Bitcoin (BTC) is currently volatile – over 86,000 in the meantime has increased again and then freshly sold. In the first quarter of 2025, the institutional investors accumulated more aggressively as never before, while many retail investors sold in panic. With 95,431 Bitcoin, which were bought by institutional investors in the first quarter alone, we experience the strongest quarter for institutional Bitcoin purchases.
Michael Saylor strikes again – buy professionals buy the dip
Michael Saylor struck again with Microstrategy and acquired 3,459 Bitcoin for $ 285 million with an average price of $ 82,000. Overall, Microstrategy now holds 531,644 Bitcoin. Have the big fish used this dipto strike massively. Not only Microstrategy, but also Mara Holdings and many others have significantly increased their Bitcoin stocks. A total of 688,000 Bitcoin are now managed by institutional investors – and the ETFs are not even counted!
The Smart Money Indicator clearly shows: While the “Dump Money” (typical retailer money) sold in panic, the Smart Money struck as strongly as in 2020 at the Corona crash or in 2022 when the Ukraine war broke out. The big fish have Fomo like ever before – they are all ready to throw coal in the Bitcoin at $ 70,000 or $ 90,000.
Course forecast and my strategy for the coming months
Technically speaking, we are currently in a sideways to slight downward trend.
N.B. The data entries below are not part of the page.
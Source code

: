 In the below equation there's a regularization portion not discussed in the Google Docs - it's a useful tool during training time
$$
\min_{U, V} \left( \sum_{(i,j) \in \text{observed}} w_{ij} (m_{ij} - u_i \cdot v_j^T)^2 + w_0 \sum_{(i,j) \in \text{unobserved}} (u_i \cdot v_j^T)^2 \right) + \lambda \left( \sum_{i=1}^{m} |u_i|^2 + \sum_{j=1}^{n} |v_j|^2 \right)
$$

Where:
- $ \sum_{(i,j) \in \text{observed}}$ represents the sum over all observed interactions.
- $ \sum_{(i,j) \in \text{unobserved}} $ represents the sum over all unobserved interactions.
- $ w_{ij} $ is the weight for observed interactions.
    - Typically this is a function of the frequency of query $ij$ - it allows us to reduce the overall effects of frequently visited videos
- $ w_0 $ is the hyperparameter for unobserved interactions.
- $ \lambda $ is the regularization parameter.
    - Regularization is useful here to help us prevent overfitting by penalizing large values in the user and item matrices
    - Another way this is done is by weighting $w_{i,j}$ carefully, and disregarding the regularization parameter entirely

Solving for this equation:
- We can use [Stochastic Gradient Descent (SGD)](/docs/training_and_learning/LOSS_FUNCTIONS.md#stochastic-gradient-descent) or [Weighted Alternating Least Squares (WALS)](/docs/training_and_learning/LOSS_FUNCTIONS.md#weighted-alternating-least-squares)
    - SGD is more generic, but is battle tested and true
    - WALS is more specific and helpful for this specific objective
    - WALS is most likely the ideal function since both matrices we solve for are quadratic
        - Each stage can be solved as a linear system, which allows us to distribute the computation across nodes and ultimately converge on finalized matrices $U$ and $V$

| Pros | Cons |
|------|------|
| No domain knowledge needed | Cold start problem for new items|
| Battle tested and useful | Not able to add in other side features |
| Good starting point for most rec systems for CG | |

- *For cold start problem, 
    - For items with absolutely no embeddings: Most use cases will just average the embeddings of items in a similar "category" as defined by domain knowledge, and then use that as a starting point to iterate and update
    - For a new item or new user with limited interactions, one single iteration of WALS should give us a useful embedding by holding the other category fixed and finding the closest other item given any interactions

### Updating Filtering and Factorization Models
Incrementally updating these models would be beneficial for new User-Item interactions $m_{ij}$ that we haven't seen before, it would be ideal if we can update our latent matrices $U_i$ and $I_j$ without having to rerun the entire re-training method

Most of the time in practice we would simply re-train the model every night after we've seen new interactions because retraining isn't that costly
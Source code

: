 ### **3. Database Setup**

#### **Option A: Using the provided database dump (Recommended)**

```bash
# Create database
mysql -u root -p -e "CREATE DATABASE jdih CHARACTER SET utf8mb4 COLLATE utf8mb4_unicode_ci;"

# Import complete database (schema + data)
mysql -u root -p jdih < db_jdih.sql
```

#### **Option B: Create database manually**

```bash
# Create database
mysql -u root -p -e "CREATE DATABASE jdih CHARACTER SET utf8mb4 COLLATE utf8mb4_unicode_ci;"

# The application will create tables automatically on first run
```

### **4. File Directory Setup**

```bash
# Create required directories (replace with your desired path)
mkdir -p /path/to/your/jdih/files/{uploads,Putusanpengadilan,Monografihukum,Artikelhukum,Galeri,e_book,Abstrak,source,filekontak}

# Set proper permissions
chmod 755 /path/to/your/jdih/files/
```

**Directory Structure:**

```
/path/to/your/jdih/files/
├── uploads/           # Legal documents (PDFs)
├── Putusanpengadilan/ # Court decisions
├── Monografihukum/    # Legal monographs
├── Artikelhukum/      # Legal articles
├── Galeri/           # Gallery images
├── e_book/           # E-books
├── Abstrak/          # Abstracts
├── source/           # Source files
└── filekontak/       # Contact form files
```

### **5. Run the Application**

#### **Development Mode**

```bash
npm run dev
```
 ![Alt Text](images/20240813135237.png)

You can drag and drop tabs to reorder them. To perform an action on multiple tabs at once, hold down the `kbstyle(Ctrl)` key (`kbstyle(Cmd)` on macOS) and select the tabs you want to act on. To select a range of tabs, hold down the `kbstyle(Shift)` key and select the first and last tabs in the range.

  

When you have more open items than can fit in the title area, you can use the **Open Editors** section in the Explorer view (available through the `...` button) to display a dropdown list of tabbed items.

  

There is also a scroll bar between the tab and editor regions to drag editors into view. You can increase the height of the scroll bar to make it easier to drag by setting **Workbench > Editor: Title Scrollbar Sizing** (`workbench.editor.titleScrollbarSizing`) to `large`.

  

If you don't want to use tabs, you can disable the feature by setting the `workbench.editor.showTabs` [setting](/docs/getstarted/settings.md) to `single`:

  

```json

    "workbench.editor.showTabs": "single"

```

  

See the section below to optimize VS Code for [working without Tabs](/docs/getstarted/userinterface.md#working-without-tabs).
The chart Shows three Lower Lows one after the other, and we have not yet beaten a high high high over $ 88,000. It looks like we are running to $ 92,000, but will probably be sold there again. I don’t think the final sale is over – we will probably come back to the lower area.
My personal strategy remains unchanged: I continue to invest $ 100 a day in Bitcoin and have also opened a neutral bot, which takes up positions in both directions. This bot is currently in 5.72% or $ 286. If we actually see deeper prices again, I will increase my position extra. But to be honest – I don’t think we will fall strongly at $ 40,000 or $ 50,000 in this cycle.
In the long term everything indicates a strong year-end rally. We may see a shake-out to push the retail investor out of the market one last time before it really goes up. The inflation data is good, interest reductions are imminent, and the Federal Reserve has signaled that it is ready to pump liquidity into the market if necessary.
If you are confused and don’t know what to do, my biggest tip is: just Hodln! Would you like to receive more analyzes and tips for the cryptom market? Then visit mine now YouTube channelsubscribe to it and don’t miss any of my market analyzes.